== Record set ==

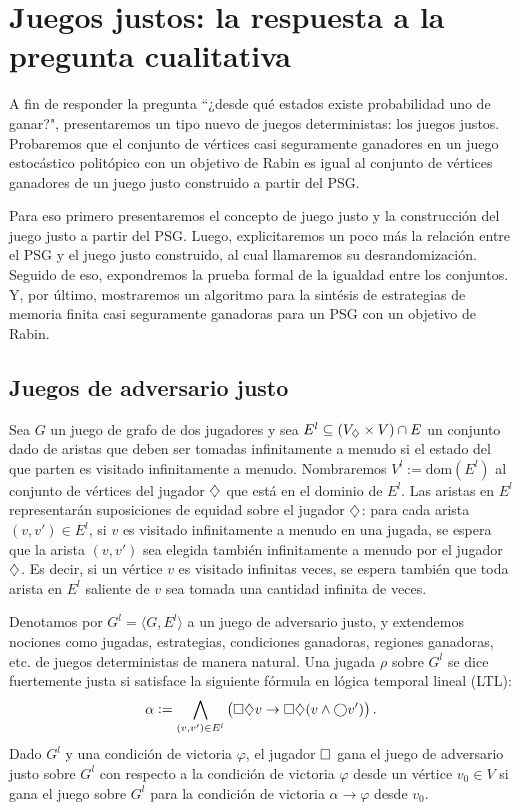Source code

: \section{Juegos justos: la respuesta a la pregunta cualitativa}
\label{sec:prueba}

A fin de responder la pregunta ``¿desde qué estados existe probabilidad uno de
ganar?", presentaremos un tipo nuevo de juegos deterministas: los juegos
justos. Probaremos que el conjunto de vértices casi seguramente ganadores en un
juego estocástico politópico con un objetivo de Rabin es igual al conjunto de
vértices ganadores de un juego justo construido a partir del PSG.

Para eso primero presentaremos el concepto de juego justo y la construcción del
juego justo a partir del PSG. Luego, explicitaremos un poco más la relación
entre el PSG y el juego justo construido, al cual llamaremos su
desrandomización. Seguido de eso, expondremos la prueba formal de la igualdad
entre los conjuntos. Y, por último, mostraremos un algoritmo para la sintésis
de estrategias de memoria finita casi seguramente ganadoras para un PSG con un
objetivo de Rabin.

\subsection{Juegos de adversario justo}

Sea $G$ un juego de grafo de dos jugadores y sea $E^{l} \subseteq (V_\diamondsuit
	\times V) \cap E$ un conjunto dado de aristas que deben ser tomadas
infinitamente a menudo si el estado del que parten es visitado infinitamente a
menudo. Nombraremos $V^{l} := \mathrm{dom}(E^{l})$ al conjunto de vértices del
jugador $\diamondsuit$ que está en el dominio de $E^{l}$. Las aristas en $E^{l}$
representarán suposiciones de equidad sobre el jugador $\diamondsuit$: para cada
arista $(v, v') \in E^{l}$, si $v$ es visitado infinitamente a menudo en una
jugada, se espera que la arista $(v, v')$ sea elegida también infinitamente a
menudo por el jugador $\diamondsuit$. Es decir, si un vértice $v$ es visitado
infinitas veces, se espera también que toda arista en $E^l$ saliente de $v$ sea
tomada una cantidad infinita de veces.

Denotamos por $G^{l} = \langle G, E^{l} \rangle$ a un juego de adversario
justo, y extendemos nociones como jugadas, estrategias, condiciones ganadoras,
regiones ganadoras, etc. de juegos deterministas de manera natural. Una jugada
$\rho$ sobre $G^{l}$ se dice fuertemente justa si satisface la siguiente
fórmula en lógica temporal lineal (LTL):
\[
	\alpha := \bigwedge_{(v, v') \in E^{l}} \left( \square \diamondsuit v \rightarrow \square \diamondsuit (v \wedge \bigcirc v') \right).
\]
Dado $G^{l}$ y una condición de victoria $\varphi$, el jugador $\square$ gana el
juego de adversario justo sobre $G^{l}$ con respecto a la condición de victoria
$\varphi$ desde un vértice $v_0 \in V$ si gana el juego sobre $G^{l}$ para la
condición de victoria $\alpha \rightarrow \varphi$ desde $v_0$.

===

> _Problem statement_
Where a line in the material contains "condición", copy that line.

> _Exercise result_
Dado $G^{l}$ y una condición de victoria $\varphi$, el jugador $\square$ gana el
juego de adversario justo sobre $G^{l}$ con respecto a la condición de victoria
condición de victoria $\alpha \rightarrow \varphi$ desde $v_0$.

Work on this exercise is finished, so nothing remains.